Welcome to Kalamna, the student blog of the Hagop Kevorkian Center for Near Eastern Studies at NYU.

Monday, January 18, 2010

The MB Selects a New Leader

Two days ago the Muslim Brotherhood selected a new Supreme Leader, only the eighth time this has happened since the society was founded in 1928 by Hassan al-Banna. The individual selected is a relatively unknown professor of veterinary pathology at the University of Beni Suef named Mohamed Badie. He is one of the members of the 1965 Group, the collection of MB leaders who were imprisoned with former MB leader Sayid Qutb in August 1965 for allegedly trying to overthrow the regime of Gamal Abdel Nasser.

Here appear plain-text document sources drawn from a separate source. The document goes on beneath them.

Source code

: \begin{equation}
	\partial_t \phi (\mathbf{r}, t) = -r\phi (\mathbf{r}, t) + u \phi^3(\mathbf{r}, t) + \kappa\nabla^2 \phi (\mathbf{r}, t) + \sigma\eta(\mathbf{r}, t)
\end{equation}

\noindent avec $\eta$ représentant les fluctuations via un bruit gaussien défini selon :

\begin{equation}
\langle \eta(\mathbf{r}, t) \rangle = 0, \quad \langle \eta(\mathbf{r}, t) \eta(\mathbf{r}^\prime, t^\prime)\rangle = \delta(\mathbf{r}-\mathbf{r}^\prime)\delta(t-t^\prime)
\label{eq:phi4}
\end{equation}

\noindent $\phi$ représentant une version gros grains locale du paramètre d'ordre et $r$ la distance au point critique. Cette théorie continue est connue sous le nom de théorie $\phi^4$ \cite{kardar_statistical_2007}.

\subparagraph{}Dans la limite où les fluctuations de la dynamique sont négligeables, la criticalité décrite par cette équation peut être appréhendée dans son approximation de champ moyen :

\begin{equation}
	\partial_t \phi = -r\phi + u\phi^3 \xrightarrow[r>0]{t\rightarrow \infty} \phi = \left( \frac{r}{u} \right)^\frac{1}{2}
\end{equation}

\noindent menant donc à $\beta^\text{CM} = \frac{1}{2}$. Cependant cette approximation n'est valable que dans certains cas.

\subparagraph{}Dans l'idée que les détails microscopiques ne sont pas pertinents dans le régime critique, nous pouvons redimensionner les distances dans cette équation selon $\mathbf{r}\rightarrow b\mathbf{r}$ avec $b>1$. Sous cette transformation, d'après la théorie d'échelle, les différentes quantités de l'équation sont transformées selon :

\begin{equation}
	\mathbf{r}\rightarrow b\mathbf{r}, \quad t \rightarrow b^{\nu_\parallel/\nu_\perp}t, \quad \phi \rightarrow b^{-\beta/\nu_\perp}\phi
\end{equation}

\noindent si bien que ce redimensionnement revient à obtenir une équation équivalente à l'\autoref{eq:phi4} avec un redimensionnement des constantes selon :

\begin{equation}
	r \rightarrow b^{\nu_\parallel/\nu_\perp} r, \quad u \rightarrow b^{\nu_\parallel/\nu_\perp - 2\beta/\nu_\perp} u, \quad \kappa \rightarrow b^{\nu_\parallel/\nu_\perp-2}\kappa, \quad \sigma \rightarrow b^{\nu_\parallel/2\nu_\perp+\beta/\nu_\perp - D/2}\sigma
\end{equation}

What does his selection mean for the MB and for politics in Egypt? I think there are two big conclusions that can be drawn:

1. It seems clear now that the MB will not take a confrontational position in challenging the regime during the upcoming parliamentary elections (this October) and presidential elections (next year). In 2005, the Brotherhood's reformist faction managed to convince its leadership that the political environment was open enough to safely compete in parliamentary elections; they were rewarded with a quarter of the seats, the largest opposition bloc in Egypt's recent history.

But this year looks to be a different story. There is far less external pressure on Mubarak than there was in 2005 to run somewhat fair elections and that, combined with recent constitutional amendments prohibiting independents from competing for parliament seats (this is how MB candidates always run, since the MB itself is banned), were always going to make it a tough fight for the Brotherhood. Badie's selection as Supreme Leader and his relatively conciliatory remarks about the regime in his acceptance speech (he said that "the Brothers have never been antagonistic to the ruling regime") make it even more clear that the Brotherhood will likely retreat back into social work and away from political activity in the years to come. However, if a leadership crisis does ensue, as some predict will happen if and when Hosni Mubarak can no longer serve as president, it will be interesting to see if the MB rise to the occasion and enter political life again, even under this low-key, conservative leader.

2. Another implication of Badie's selection is that the MB may shift to the right, becoming more insular and more consolidated around a rural, hard-line base. There are a sizable number of young and middle-aged moderates in the MB and they may be disappointed and disillusioned with Badie's rise to the position of Supreme Leader. Moderate leaders who were once active in student movements in the 70s and who advocated more political engagement, like Essam el-Erian and Abdel Moneim Aboul Fotouh, have been systematically shut out from the Guidance Bureau, which has remained in the hands of the older, more conservative leaders. Many younger members of the movement, particularly recruits from Cairo and other urban areas, will feel less and less represented by these conservative members and frustrated by the lack of political action, particularly if they see political opportunities being missed. Moreover, as Ibrahim al-Hodeiby (the grandson of former Supreme Leader Ma’amoun al-Hodeiby) writes, there is a growing number of MB leaders from Egypt's rural areas whose ideas are drawn from Wahhabi Salafi ideology and Badie's selection may be a sign of their increasing influence on the movement. Hodeiby, by the way, is one of those young moderate members...

In the 1990s Abu el-Ela Madi and some other MB reformers left the movement to form the Wasat Party. The party hasn't really gotten off the ground; it has been denied a party license on four separate incidences and it doesn't have much of a membership base. But if Badie's selection is a sign of a deeper conservative entrenchment in the MB, then in the years ahead we may see moderates in the movement splintering off to join parties like the Wasat, where their views and beliefs might be better represented. This could portend a realignment of Islamist politics in Egypt, which has always been dominated by the Brotherhood.